The increase in total number of offerings was quite striking. The restaurants had 679 items between them in 1997; by 2010, the number of items reached 1036. Specific fast-growing additions to the menus included the number of entree salads, which increased from 11 to 51, and sweetened teas, which went from 0 to 35.
The study found no large changes in the median calorie content of entrees and drinks. A gradual calorie increase was noted for condiments and desserts. A decrease in the median calories of side items was observed - from 264 to 219 - which the authors suggested may be due to the addition of lower-calorie side salads and some restaurants limiting the portion sizes of some side items like French fries.
“You might order a lower-calorie entree, but then you get a drink, fries and a dessert,” Bauer said. “Calories can add up very quickly. A salad can be low calorie, but not when it includes fried chicken and ranch dressing. Sweetened teas are just empty calories.
“We’re not saying you shouldn’t ever eat fast food, but you need to think about things like portion size, preparation method, condiments and the total caloric content of your meal,” Bauer said.
In the US, calorie content of meals will soon need to be posted on menus for restaurants and food vendors with more than 20 outlets, as mandated by the Patient Protection and Affordable Care Act of 2010. McDonald’s recently began posting calories on its menus.

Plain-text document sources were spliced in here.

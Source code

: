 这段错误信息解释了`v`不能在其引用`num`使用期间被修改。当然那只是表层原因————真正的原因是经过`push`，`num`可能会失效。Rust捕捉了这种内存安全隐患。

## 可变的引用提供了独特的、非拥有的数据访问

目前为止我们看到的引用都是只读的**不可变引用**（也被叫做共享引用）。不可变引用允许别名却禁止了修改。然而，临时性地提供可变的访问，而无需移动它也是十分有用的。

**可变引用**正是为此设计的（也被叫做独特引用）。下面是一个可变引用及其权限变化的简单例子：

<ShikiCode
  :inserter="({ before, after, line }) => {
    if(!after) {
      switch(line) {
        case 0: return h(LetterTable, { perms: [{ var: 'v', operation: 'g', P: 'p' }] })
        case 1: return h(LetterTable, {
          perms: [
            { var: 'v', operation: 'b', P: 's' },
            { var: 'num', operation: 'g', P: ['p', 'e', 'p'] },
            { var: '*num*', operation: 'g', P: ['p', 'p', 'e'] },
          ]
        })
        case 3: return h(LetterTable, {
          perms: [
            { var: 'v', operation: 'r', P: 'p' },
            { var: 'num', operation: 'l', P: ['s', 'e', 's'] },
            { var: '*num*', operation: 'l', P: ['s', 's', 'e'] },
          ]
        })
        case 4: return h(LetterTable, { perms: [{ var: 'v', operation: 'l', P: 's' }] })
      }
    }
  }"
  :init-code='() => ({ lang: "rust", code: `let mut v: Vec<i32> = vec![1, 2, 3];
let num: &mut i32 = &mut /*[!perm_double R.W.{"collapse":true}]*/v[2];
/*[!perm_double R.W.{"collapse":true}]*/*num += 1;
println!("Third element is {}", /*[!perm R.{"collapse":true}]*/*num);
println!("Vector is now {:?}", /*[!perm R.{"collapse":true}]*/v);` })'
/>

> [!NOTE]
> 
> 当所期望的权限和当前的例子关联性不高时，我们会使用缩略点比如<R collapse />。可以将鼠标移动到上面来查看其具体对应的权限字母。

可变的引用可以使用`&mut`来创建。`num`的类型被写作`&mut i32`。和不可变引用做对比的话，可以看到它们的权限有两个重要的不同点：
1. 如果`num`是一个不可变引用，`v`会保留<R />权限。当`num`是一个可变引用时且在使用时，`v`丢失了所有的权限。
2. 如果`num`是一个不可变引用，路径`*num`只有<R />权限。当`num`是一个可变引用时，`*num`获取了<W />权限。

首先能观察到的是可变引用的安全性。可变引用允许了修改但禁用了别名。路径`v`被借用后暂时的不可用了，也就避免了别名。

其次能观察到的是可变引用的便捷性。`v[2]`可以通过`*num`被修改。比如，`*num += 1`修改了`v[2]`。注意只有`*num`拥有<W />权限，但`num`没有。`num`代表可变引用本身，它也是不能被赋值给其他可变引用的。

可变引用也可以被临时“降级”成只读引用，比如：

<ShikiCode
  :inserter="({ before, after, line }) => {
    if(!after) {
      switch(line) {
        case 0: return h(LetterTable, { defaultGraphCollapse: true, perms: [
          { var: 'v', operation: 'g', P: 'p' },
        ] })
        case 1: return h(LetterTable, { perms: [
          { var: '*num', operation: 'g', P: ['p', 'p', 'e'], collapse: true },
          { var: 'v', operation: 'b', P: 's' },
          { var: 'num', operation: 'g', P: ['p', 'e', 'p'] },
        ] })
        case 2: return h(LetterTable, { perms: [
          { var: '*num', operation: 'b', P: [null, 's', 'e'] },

Bauer and her colleagues await the changes with baited breath, hoping to see changes in the fast food industry.
“Without massive changes by the fast food industry in the caloric content of food, the key is for consumers to try to educate themselves about calories and be aware that just because a restaurant promotes healthful options, does not mean that overall the foods sold are lower calorie,” Bauer said. “Over time, with increased exposure to calorie information on menus, people may start to understand how many calories they should consume each day.”
The results of the study will be published in the November issue of the American Journal of Preventive Medicine. The study was funded by the Robert Wood Johnson Foundation through the Healthy Eating Research program and by the National Institutes of Health.